- _EXERCISE PROMPT_
Only the pictures are dropped; the lines of the material that follow are returned exactly.

- _SOURCE MATERIAL_
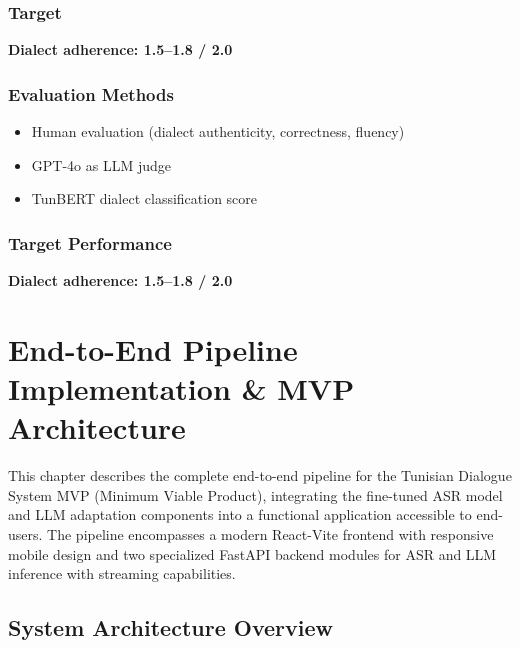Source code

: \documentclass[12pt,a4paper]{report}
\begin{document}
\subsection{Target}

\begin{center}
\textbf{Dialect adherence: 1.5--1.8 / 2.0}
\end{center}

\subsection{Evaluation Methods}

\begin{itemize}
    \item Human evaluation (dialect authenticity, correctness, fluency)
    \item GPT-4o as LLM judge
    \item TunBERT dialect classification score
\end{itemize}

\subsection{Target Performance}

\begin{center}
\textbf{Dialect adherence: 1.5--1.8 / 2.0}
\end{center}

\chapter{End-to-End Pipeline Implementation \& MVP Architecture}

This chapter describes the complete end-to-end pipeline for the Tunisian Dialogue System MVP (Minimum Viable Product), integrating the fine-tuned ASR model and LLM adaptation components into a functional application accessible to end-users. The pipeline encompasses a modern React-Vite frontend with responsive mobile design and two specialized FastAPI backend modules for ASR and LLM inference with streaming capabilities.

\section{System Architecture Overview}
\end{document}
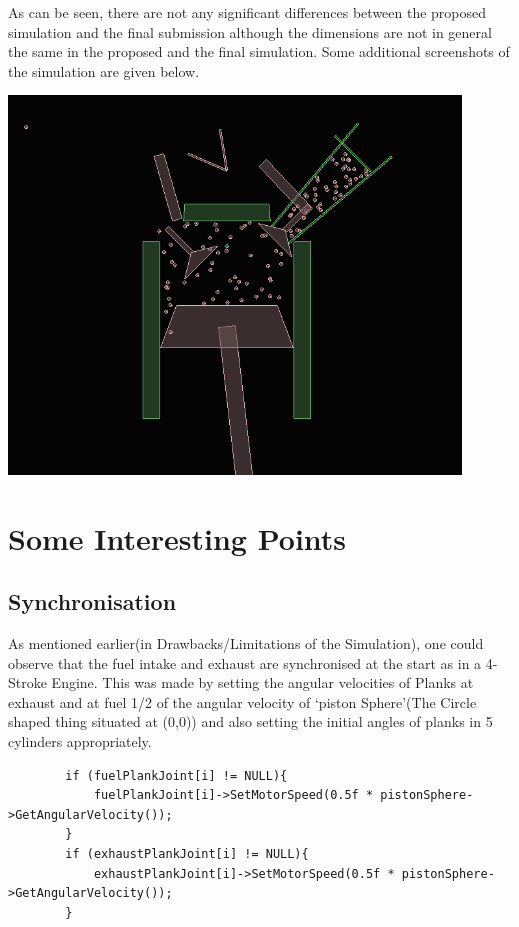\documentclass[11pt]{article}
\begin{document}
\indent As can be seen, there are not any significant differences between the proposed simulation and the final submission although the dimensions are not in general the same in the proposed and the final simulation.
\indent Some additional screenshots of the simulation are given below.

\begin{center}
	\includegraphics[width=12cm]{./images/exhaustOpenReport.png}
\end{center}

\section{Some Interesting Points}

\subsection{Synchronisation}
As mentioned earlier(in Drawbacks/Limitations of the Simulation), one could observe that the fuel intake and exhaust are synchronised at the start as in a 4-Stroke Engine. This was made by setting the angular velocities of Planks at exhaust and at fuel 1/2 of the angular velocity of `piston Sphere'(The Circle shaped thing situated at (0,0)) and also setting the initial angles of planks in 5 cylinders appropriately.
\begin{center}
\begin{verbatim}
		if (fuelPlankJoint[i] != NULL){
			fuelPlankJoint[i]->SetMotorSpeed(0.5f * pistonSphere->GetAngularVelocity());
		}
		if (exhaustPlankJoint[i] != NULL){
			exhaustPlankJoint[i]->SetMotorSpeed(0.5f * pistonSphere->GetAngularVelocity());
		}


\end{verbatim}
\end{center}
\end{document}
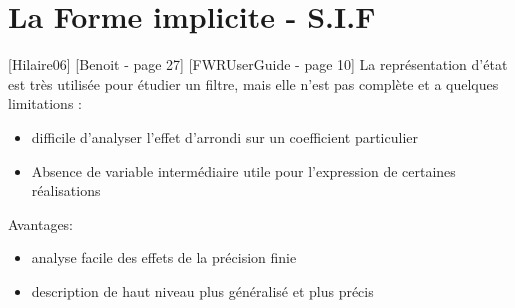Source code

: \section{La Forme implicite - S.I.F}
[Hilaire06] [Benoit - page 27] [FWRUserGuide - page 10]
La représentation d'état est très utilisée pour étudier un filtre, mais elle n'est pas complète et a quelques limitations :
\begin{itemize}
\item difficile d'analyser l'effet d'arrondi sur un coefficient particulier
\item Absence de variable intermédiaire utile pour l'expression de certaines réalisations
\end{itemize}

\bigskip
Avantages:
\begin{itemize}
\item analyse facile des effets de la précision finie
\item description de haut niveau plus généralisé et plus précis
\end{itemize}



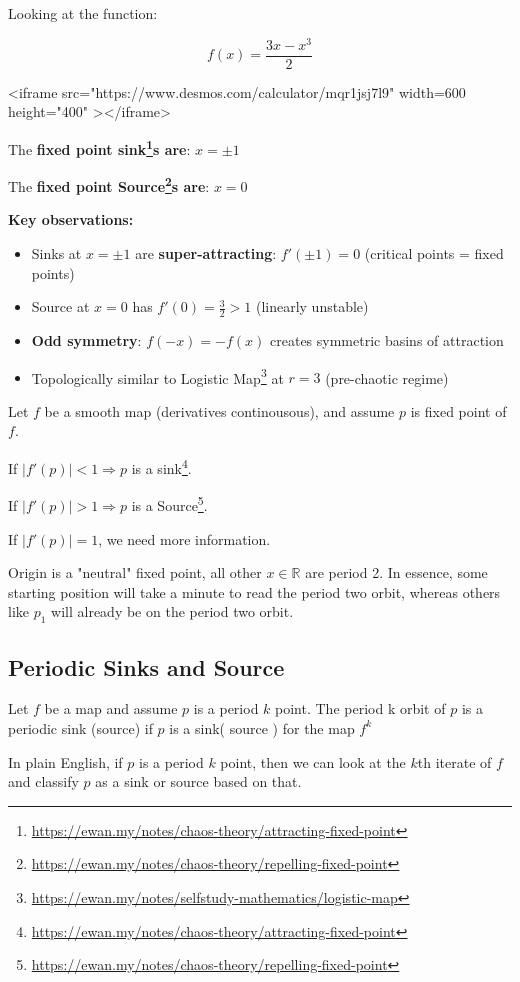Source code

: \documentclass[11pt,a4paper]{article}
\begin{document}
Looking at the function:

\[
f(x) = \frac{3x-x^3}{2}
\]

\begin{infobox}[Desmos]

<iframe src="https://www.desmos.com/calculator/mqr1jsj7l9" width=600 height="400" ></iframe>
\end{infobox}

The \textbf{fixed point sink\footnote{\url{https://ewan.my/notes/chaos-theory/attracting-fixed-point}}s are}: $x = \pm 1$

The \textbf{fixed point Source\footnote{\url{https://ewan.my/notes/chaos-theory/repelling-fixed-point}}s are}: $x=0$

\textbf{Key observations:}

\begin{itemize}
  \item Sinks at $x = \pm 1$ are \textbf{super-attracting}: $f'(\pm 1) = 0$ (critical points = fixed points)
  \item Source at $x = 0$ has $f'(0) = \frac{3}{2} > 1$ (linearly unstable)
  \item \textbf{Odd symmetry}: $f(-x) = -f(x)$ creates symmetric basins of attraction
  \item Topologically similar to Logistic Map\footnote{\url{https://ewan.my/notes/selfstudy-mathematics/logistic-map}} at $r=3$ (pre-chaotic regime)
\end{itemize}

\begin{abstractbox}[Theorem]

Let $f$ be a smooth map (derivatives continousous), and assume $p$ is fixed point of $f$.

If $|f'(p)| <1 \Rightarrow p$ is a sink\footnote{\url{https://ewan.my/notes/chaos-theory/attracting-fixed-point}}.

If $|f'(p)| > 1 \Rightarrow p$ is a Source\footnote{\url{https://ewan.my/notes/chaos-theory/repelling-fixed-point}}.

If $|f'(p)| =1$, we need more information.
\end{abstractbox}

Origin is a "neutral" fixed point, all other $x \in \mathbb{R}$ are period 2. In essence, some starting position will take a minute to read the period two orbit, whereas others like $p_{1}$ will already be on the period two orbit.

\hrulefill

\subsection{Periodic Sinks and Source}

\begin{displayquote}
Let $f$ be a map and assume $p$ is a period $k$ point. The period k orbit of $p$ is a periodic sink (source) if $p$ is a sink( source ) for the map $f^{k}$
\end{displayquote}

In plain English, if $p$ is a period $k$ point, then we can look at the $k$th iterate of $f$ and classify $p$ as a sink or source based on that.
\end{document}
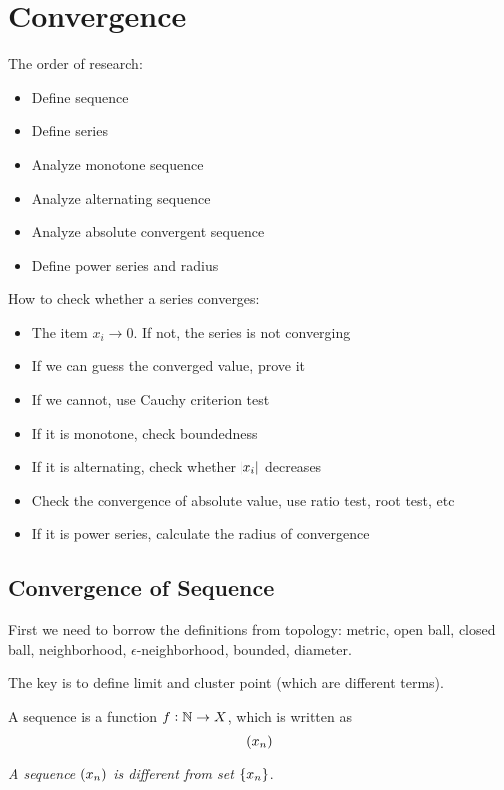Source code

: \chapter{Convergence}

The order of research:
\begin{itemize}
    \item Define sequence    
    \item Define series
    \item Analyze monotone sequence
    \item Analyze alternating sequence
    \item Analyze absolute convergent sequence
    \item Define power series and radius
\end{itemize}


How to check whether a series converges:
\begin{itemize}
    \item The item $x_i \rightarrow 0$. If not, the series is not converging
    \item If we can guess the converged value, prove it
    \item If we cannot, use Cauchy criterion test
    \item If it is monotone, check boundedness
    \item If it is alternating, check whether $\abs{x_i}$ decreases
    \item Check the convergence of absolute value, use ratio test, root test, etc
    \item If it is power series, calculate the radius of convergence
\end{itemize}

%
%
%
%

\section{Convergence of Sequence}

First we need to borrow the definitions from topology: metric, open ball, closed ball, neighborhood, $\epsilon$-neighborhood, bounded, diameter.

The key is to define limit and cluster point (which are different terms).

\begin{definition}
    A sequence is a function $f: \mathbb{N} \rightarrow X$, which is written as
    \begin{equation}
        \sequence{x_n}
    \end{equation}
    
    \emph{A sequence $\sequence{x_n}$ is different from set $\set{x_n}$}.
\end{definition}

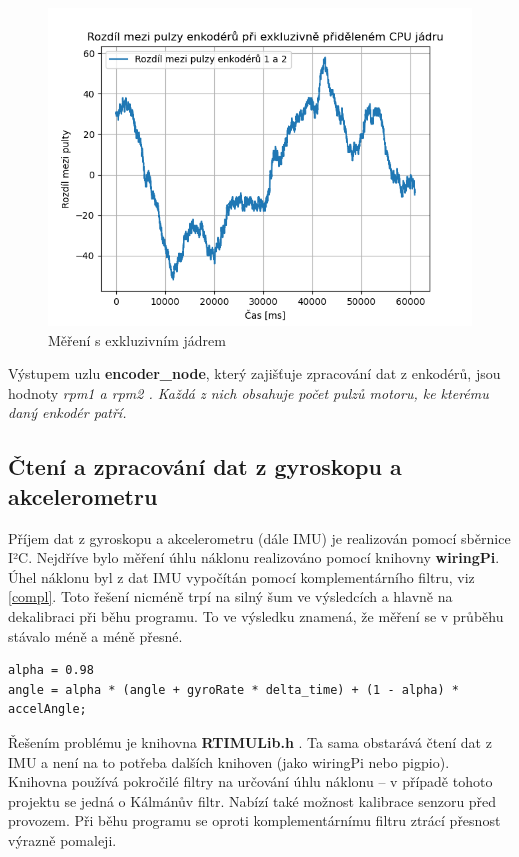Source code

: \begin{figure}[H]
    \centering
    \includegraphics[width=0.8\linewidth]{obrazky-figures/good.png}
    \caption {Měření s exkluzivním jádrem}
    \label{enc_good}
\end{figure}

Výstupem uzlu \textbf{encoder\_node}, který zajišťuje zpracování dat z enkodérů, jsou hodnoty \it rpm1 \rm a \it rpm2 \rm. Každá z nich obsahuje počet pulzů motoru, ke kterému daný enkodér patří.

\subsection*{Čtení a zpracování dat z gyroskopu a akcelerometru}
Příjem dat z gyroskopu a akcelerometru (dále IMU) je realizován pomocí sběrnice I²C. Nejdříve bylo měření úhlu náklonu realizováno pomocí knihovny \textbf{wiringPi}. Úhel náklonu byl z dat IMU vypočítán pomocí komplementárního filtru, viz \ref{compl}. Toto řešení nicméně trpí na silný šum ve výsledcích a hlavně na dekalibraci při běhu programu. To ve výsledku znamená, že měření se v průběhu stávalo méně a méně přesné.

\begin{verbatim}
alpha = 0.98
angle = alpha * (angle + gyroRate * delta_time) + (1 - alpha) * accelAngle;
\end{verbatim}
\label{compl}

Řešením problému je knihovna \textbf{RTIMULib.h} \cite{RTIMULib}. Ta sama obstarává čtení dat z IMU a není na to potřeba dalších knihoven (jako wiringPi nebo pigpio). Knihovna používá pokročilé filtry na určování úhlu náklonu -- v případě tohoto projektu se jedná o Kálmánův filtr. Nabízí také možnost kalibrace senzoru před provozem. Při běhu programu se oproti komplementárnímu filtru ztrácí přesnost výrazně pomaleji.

- _YOUR SOLUTION_
Source code

: \documentclass[12pt,a4paper]{report}
\begin{document}
\subsection{Target}

\begin{center}
\textbf{Dialect adherence: 1.5--1.8 / 2.0}
\end{center}

\subsection{Evaluation Methods}

\begin{itemize}
    \item Human evaluation (dialect authenticity, correctness, fluency)
    \item GPT-4o as LLM judge
    \item TunBERT dialect classification score
\end{itemize}

\subsection{Target Performance}

\begin{center}
\textbf{Dialect adherence: 1.5--1.8 / 2.0}
\end{center}

\chapter{End-to-End Pipeline Implementation \& MVP Architecture}

This chapter describes the complete end-to-end pipeline for the Tunisian Dialogue System MVP (Minimum Viable Product), integrating the fine-tuned ASR model and LLM adaptation components into a functional application accessible to end-users. The pipeline encompasses a modern React-Vite frontend with responsive mobile design and two specialized FastAPI backend modules for ASR and LLM inference with streaming capabilities.

\section{System Architecture Overview}
\end{document}
\documentclass[11pt]{article}
\begin{document}
\indent As can be seen, there are not any significant differences between the proposed simulation and the final submission although the dimensions are not in general the same in the proposed and the final simulation.
\indent Some additional screenshots of the simulation are given below.

\begin{center}
	\includegraphics[width=12cm]{./images/exhaustOpenReport.png}
\end{center}

\section{Some Interesting Points}

\subsection{Synchronisation}
As mentioned earlier(in Drawbacks/Limitations of the Simulation), one could observe that the fuel intake and exhaust are synchronised at the start as in a 4-Stroke Engine. This was made by setting the angular velocities of Planks at exhaust and at fuel 1/2 of the angular velocity of `piston Sphere'(The Circle shaped thing situated at (0,0)) and also setting the initial angles of planks in 5 cylinders appropriately.
\begin{center}
\begin{verbatim}
		if (fuelPlankJoint[i] != NULL){
			fuelPlankJoint[i]->SetMotorSpeed(0.5f * pistonSphere->GetAngularVelocity());
		}
		if (exhaustPlankJoint[i] != NULL){
			exhaustPlankJoint[i]->SetMotorSpeed(0.5f * pistonSphere->GetAngularVelocity());
		}


\end{verbatim}
\end{center}
\end{document}
Source code

: \section{La Forme implicite - S.I.F}
[Hilaire06] [Benoit - page 27] [FWRUserGuide - page 10]
La représentation d'état est très utilisée pour étudier un filtre, mais elle n'est pas complète et a quelques limitations :
\begin{itemize}
\item difficile d'analyser l'effet d'arrondi sur un coefficient particulier
\item Absence de variable intermédiaire utile pour l'expression de certaines réalisations
\end{itemize}

\bigskip
Avantages:
\begin{itemize}
\item analyse facile des effets de la précision finie
\item description de haut niveau plus généralisé et plus précis
\end{itemize}



Source code

: \documentclass[11pt,a4paper]{article}
\begin{document}
Looking at the function:

\[
f(x) = \frac{3x-x^3}{2}
\]

\begin{infobox}[Desmos]

<iframe src="https://www.desmos.com/calculator/mqr1jsj7l9" width=600 height="400" ></iframe>
\end{infobox}

The \textbf{fixed point sink\footnote{\url{https://ewan.my/notes/chaos-theory/attracting-fixed-point}}s are}: $x = \pm 1$

The \textbf{fixed point Source\footnote{\url{https://ewan.my/notes/chaos-theory/repelling-fixed-point}}s are}: $x=0$

\textbf{Key observations:}

\begin{itemize}
  \item Sinks at $x = \pm 1$ are \textbf{super-attracting}: $f'(\pm 1) = 0$ (critical points = fixed points)
  \item Source at $x = 0$ has $f'(0) = \frac{3}{2} > 1$ (linearly unstable)
  \item \textbf{Odd symmetry}: $f(-x) = -f(x)$ creates symmetric basins of attraction
  \item Topologically similar to Logistic Map\footnote{\url{https://ewan.my/notes/selfstudy-mathematics/logistic-map}} at $r=3$ (pre-chaotic regime)
\end{itemize}

\begin{abstractbox}[Theorem]

Let $f$ be a smooth map (derivatives continousous), and assume $p$ is fixed point of $f$.

If $|f'(p)| <1 \Rightarrow p$ is a sink\footnote{\url{https://ewan.my/notes/chaos-theory/attracting-fixed-point}}.

If $|f'(p)| > 1 \Rightarrow p$ is a Source\footnote{\url{https://ewan.my/notes/chaos-theory/repelling-fixed-point}}.

If $|f'(p)| =1$, we need more information.
\end{abstractbox}

Origin is a "neutral" fixed point, all other $x \in \mathbb{R}$ are period 2. In essence, some starting position will take a minute to read the period two orbit, whereas others like $p_{1}$ will already be on the period two orbit.

\hrulefill

\subsection{Periodic Sinks and Source}

\begin{displayquote}
Let $f$ be a map and assume $p$ is a period $k$ point. The period k orbit of $p$ is a periodic sink (source) if $p$ is a sink( source ) for the map $f^{k}$
\end{displayquote}

In plain English, if $p$ is a period $k$ point, then we can look at the $k$th iterate of $f$ and classify $p$ as a sink or source based on that.
\end{document}
Source code

: \chapter{Convergence}

The order of research:
\begin{itemize}
    \item Define sequence    
    \item Define series
    \item Analyze monotone sequence
    \item Analyze alternating sequence
    \item Analyze absolute convergent sequence
    \item Define power series and radius
\end{itemize}


How to check whether a series converges:
\begin{itemize}
    \item The item $x_i \rightarrow 0$. If not, the series is not converging
    \item If we can guess the converged value, prove it
    \item If we cannot, use Cauchy criterion test
    \item If it is monotone, check boundedness
    \item If it is alternating, check whether $\abs{x_i}$ decreases
    \item Check the convergence of absolute value, use ratio test, root test, etc
    \item If it is power series, calculate the radius of convergence
\end{itemize}

%
%
%
%

\section{Convergence of Sequence}

First we need to borrow the definitions from topology: metric, open ball, closed ball, neighborhood, $\epsilon$-neighborhood, bounded, diameter.

The key is to define limit and cluster point (which are different terms).

\begin{definition}
    A sequence is a function $f: \mathbb{N} \rightarrow X$, which is written as
    \begin{equation}
        \sequence{x_n}
    \end{equation}
    
    \emph{A sequence $\sequence{x_n}$ is different from set $\set{x_n}$}.
\end{definition}

Source code

: \begin{figure}[H]
    \centering
    \includegraphics[width=0.8\linewidth]{obrazky-figures/good.png}
    \caption {Měření s exkluzivním jádrem}
    \label{enc_good}
\end{figure}

Výstupem uzlu \textbf{encoder\_node}, který zajišťuje zpracování dat z enkodérů, jsou hodnoty \it rpm1 \rm a \it rpm2 \rm. Každá z nich obsahuje počet pulzů motoru, ke kterému daný enkodér patří.

\subsection*{Čtení a zpracování dat z gyroskopu a akcelerometru}
Příjem dat z gyroskopu a akcelerometru (dále IMU) je realizován pomocí sběrnice I²C. Nejdříve bylo měření úhlu náklonu realizováno pomocí knihovny \textbf{wiringPi}. Úhel náklonu byl z dat IMU vypočítán pomocí komplementárního filtru, viz \ref{compl}. Toto řešení nicméně trpí na silný šum ve výsledcích a hlavně na dekalibraci při běhu programu. To ve výsledku znamená, že měření se v průběhu stávalo méně a méně přesné.

\begin{verbatim}
alpha = 0.98
angle = alpha * (angle + gyroRate * delta_time) + (1 - alpha) * accelAngle;
\end{verbatim}
\label{compl}

Řešením problému je knihovna \textbf{RTIMULib.h} \cite{RTIMULib}. Ta sama obstarává čtení dat z IMU a není na to potřeba dalších knihoven (jako wiringPi nebo pigpio). Knihovna používá pokročilé filtry na určování úhlu náklonu -- v případě tohoto projektu se jedná o Kálmánův filtr. Nabízí také možnost kalibrace senzoru před provozem. Při běhu programu se oproti komplementárnímu filtru ztrácí přesnost výrazně pomaleji.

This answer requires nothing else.